I am a 29-year-old male.


Ever since I got a PC and internet, around the age of 10, I was introduced to porn. Since then, I have probably been watching porn and masturbating daily.


I also smoke cigarettes, smoke weed, eat junk food, doom scroll, and game.


It got to a point where I was watching porn and masturbating 4–6 times a day, sometimes back-to-back three times. I have always felt that something was wrong—it was no longer about pleasure; it was just coping or numbing something. But I didn’t know what I was running from (maybe just plain boredom?). I still don’t know, but something had to change.


I decided to quit everything altogether because I’m a man who either goes all in or not at all. I can’t say, “Okay, I’ll have a cigarette but no porn or masturbation.” Nope. Right after a cigarette, I’ll order pizza and masturbate to porn while waiting for the pizza.


So, my non-negotiables:

  • Wake up at 6 AM
  • Stick to a diet
  • Lift weights
  • Read at least 10 pages
  • Sleep at 10 PM
  • No weed, no cigarettes, no porn, no masturbation, no junk food, no gaming—none


For the first two days, in order to build some momentum, I deliberately overdid gaming. I smoked my last cigarette at 11 PM, then forced myself to stay awake until 10 AM by playing games or doom scrolling all night so I could wake up in the evening, knowing I hadn’t smoked for about 20 hours. I did it once, then again, and now it’s been 48 hours—I can’t go back. I didn’t go back.


After the third day, I fixed my sleep schedule and stopped gaming.


Now I’m around day six, and something weird is happening.


First of all, the withdrawal from porn and masturbation is so strong that I don’t even crave junk food or cigarettes. Or maybe it’s cumulative withdrawal hitting me, but still—I don’t crave junk food or cigarettes.

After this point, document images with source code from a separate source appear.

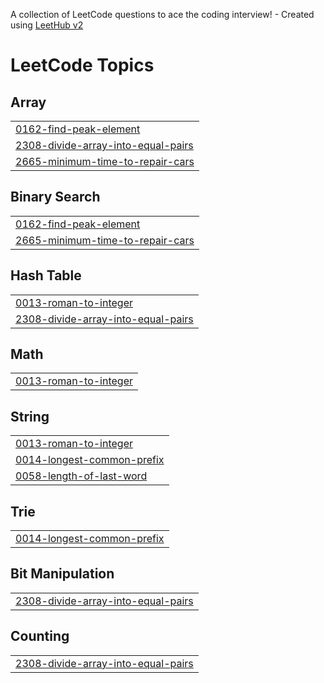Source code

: A collection of LeetCode questions to ace the coding interview! - Created using [LeetHub v2](https://github.com/arunbhardwaj/LeetHub-2.0)
<!---LeetCode Topics Start-->
# LeetCode Topics
## Array
|  |
| ------- |
| [0162-find-peak-element](https://github.com/AvinashSunka/leetcode/tree/master/0162-find-peak-element) |
| [2308-divide-array-into-equal-pairs](https://github.com/AvinashSunka/leetcode/tree/master/2308-divide-array-into-equal-pairs) |
| [2665-minimum-time-to-repair-cars](https://github.com/AvinashSunka/leetcode/tree/master/2665-minimum-time-to-repair-cars) |
## Binary Search
|  |
| ------- |
| [0162-find-peak-element](https://github.com/AvinashSunka/leetcode/tree/master/0162-find-peak-element) |
| [2665-minimum-time-to-repair-cars](https://github.com/AvinashSunka/leetcode/tree/master/2665-minimum-time-to-repair-cars) |
## Hash Table
|  |
| ------- |
| [0013-roman-to-integer](https://github.com/AvinashSunka/leetcode/tree/master/0013-roman-to-integer) |
| [2308-divide-array-into-equal-pairs](https://github.com/AvinashSunka/leetcode/tree/master/2308-divide-array-into-equal-pairs) |
## Math
|  |
| ------- |
| [0013-roman-to-integer](https://github.com/AvinashSunka/leetcode/tree/master/0013-roman-to-integer) |
## String
|  |
| ------- |
| [0013-roman-to-integer](https://github.com/AvinashSunka/leetcode/tree/master/0013-roman-to-integer) |
| [0014-longest-common-prefix](https://github.com/AvinashSunka/leetcode/tree/master/0014-longest-common-prefix) |
| [0058-length-of-last-word](https://github.com/AvinashSunka/leetcode/tree/master/0058-length-of-last-word) |
## Trie
|  |
| ------- |
| [0014-longest-common-prefix](https://github.com/AvinashSunka/leetcode/tree/master/0014-longest-common-prefix) |
## Bit Manipulation
|  |
| ------- |
| [2308-divide-array-into-equal-pairs](https://github.com/AvinashSunka/leetcode/tree/master/2308-divide-array-into-equal-pairs) |
## Counting
|  |
| ------- |
| [2308-divide-array-into-equal-pairs](https://github.com/AvinashSunka/leetcode/tree/master/2308-divide-array-into-equal-pairs) |
<!---LeetCode Topics End-->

But my libido is through the roof.
 It's either nofap works or I been abusing and numbing myself for so long, I got this incredible energy.

I wake up with a raging boner. I have dreams about everyone—literally everyone—but I try to stop myself as soon as I recognize it, since I believe it’s kind of like porn. I’m so horny that I feel like I could have sex with everyone in my department and even people in the next building. Furiously impregnate them all! Over time I’ve developed this strange attraction to pantyhose—if anyone is wearing them, god help me.

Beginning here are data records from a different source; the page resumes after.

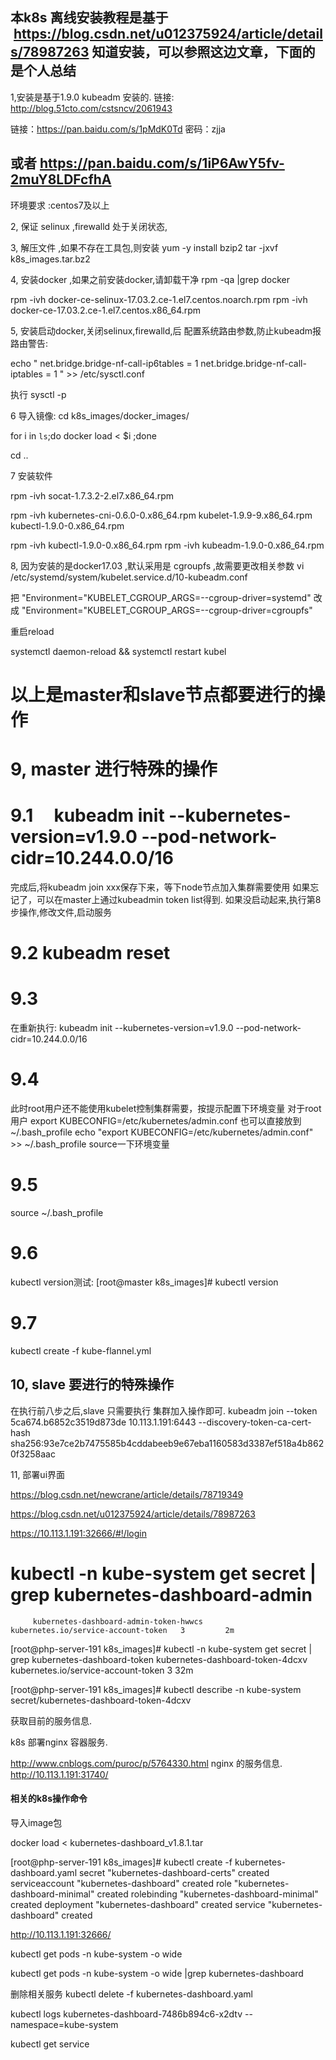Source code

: 
## 本k8s 离线安装教程是基于  https://blog.csdn.net/u012375924/article/details/78987263 知道安装，可以参照这边文章，下面的是个人总结


1,安装是基于1.9.0 kubeadm 安装的. 链接: http://blog.51cto.com/cstsncv/2061943

链接：https://pan.baidu.com/s/1pMdK0Td 密码：zjja
## 或者 https://pan.baidu.com/s/1iP6AwY5fv-2muY8LDFcfhA 


环境要求 :centos7及以上

2, 保证 selinux ,firewalld 处于关闭状态,

3, 解压文件 ,如果不存在工具包,则安装  yum -y install bzip2 
   tar -jxvf k8s_images.tar.bz2

4, 安装docker ,如果之前安装docker,请卸载干净  rpm -qa |grep docker 

rpm -ivh docker-ce-selinux-17.03.2.ce-1.el7.centos.noarch.rpm
rpm -ivh docker-ce-17.03.2.ce-1.el7.centos.x86_64.rpm
  

5,  安装启动docker,关闭selinux,firewalld,后
配置系统路由参数,防止kubeadm报路由警告:

echo "
net.bridge.bridge-nf-call-ip6tables = 1
net.bridge.bridge-nf-call-iptables = 1
" >> /etc/sysctl.conf

执行 sysctl -p


6 导入镜像:
   cd k8s_images/docker_images/

   for i in `ls`;do docker load < $i ;done

cd ..

7 安装软件

rpm -ivh socat-1.7.3.2-2.el7.x86_64.rpm

rpm -ivh kubernetes-cni-0.6.0-0.x86_64.rpm  kubelet-1.9.9-9.x86_64.rpm  kubectl-1.9.0-0.x86_64.rpm

rpm -ivh kubectl-1.9.0-0.x86_64.rpm
rpm -ivh kubeadm-1.9.0-0.x86_64.rpm


8,  因为安装的是docker17.03 ,默认采用是 cgroupfs ,故需要更改相关参数
vi /etc/systemd/system/kubelet.service.d/10-kubeadm.conf

把 "Environment="KUBELET_CGROUP_ARGS=--cgroup-driver=systemd" 改成 "Environment="KUBELET_CGROUP_ARGS=--cgroup-driver=cgroupfs"

重启reload

systemctl daemon-reload && systemctl restart kubel


# 以上是master和slave节点都要进行的操作


# 9, master 进行特殊的操作

# 9.1     kubeadm init --kubernetes-version=v1.9.0 --pod-network-cidr=10.244.0.0/16
完成后,将kubeadm join xxx保存下来，等下node节点加入集群需要使用
如果忘记了，可以在master上通过kubeadmin token list得到.
如果没启动起来,执行第8步操作,修改文件,启动服务
# 9.2    kubeadm reset
# 9.3
在重新执行:
kubeadm init --kubernetes-version=v1.9.0 --pod-network-cidr=10.244.0.0/16

# 9.4
此时root用户还不能使用kubelet控制集群需要，按提示配置下环境变量
对于root用户
     export KUBECONFIG=/etc/kubernetes/admin.conf
也可以直接放到~/.bash_profile
    echo "export KUBECONFIG=/etc/kubernetes/admin.conf" >> ~/.bash_profile
source一下环境变量
# 9.5
source ~/.bash_profile

# 9.6
kubectl version测试:
[root@master k8s_images]# kubectl version


#  9.7
kubectl create -f kube-flannel.yml


## 10,  slave 要进行的特殊操作

在执行前八步之后,slave 只需要执行 集群加入操作即可.
   kubeadm join --token 5ca674.b6852c3519d873de 10.113.1.191:6443 --discovery-token-ca-cert-hash sha256:93e7ce2b7475585b4cddabeeb9e67eba1160583d3387ef518a4b8620f3258aac



11, 部署ui界面

https://blog.csdn.net/newcrane/article/details/78719349

https://blog.csdn.net/u012375924/article/details/78987263





https://10.113.1.191:32666/#!/login



# kubectl -n kube-system get secret | grep kubernetes-dashboard-admin
         kubernetes-dashboard-admin-token-hwwcs           kubernetes.io/service-account-token   3         2m

[root@php-server-191 k8s_images]# kubectl -n kube-system get secret | grep kubernetes-dashboard-token
kubernetes-dashboard-token-4dcxv                 kubernetes.io/service-account-token   3         32m

[root@php-server-191 k8s_images]# kubectl describe -n kube-system secret/kubernetes-dashboard-token-4dcxv



获取目前的服务信息.




k8s 部署nginx 容器服务.

http://www.cnblogs.com/puroc/p/5764330.html
nginx 的服务信息.
http://10.113.1.191:31740/


#### 相关的k8s操作命令



导入image包

docker load < kubernetes-dashboard_v1.8.1.tar

[root@php-server-191 k8s_images]# kubectl create -f kubernetes-dashboard.yaml
secret "kubernetes-dashboard-certs" created
serviceaccount "kubernetes-dashboard" created
role "kubernetes-dashboard-minimal" created
rolebinding "kubernetes-dashboard-minimal" created
deployment "kubernetes-dashboard" created
service "kubernetes-dashboard" created



http://10.113.1.191:32666/

kubectl get pods -n kube-system -o wide

kubectl get pods -n kube-system -o wide |grep kubernetes-dashboard

删除相关服务 
kubectl delete -f kubernetes-dashboard.yaml

kubectl  logs kubernetes-dashboard-7486b894c6-x2dtv --namespace=kube-system

kubectl get service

I can’t stop myself from staring at women. Especially the coworkers man, previously I didn’t even notice them existing, but now, I’m in love with their never-squatted-but-jiggly-ass, not my coworkers but for other women I even want them to notice that I’m looking at their fat ass, tits, never breaking eye contact, smiling at them. But I don’t try to approach them or call my ex or my former fuckbuddies, because from past experience, I know what happens: I call a fuckbuddy, she comes over, we have sex, and then I slip—masturbate, order pizza, smoke, scroll endlessly, and then can’t sleep, so I smoke weed.


So, I need to ignore the urge to approach or have sex for a while—maybe 30 days or so. I believe it will help me detach the link between porn and real women.


Man, lust is hard to beat, I guess. Any comments are appreciated. Thanks.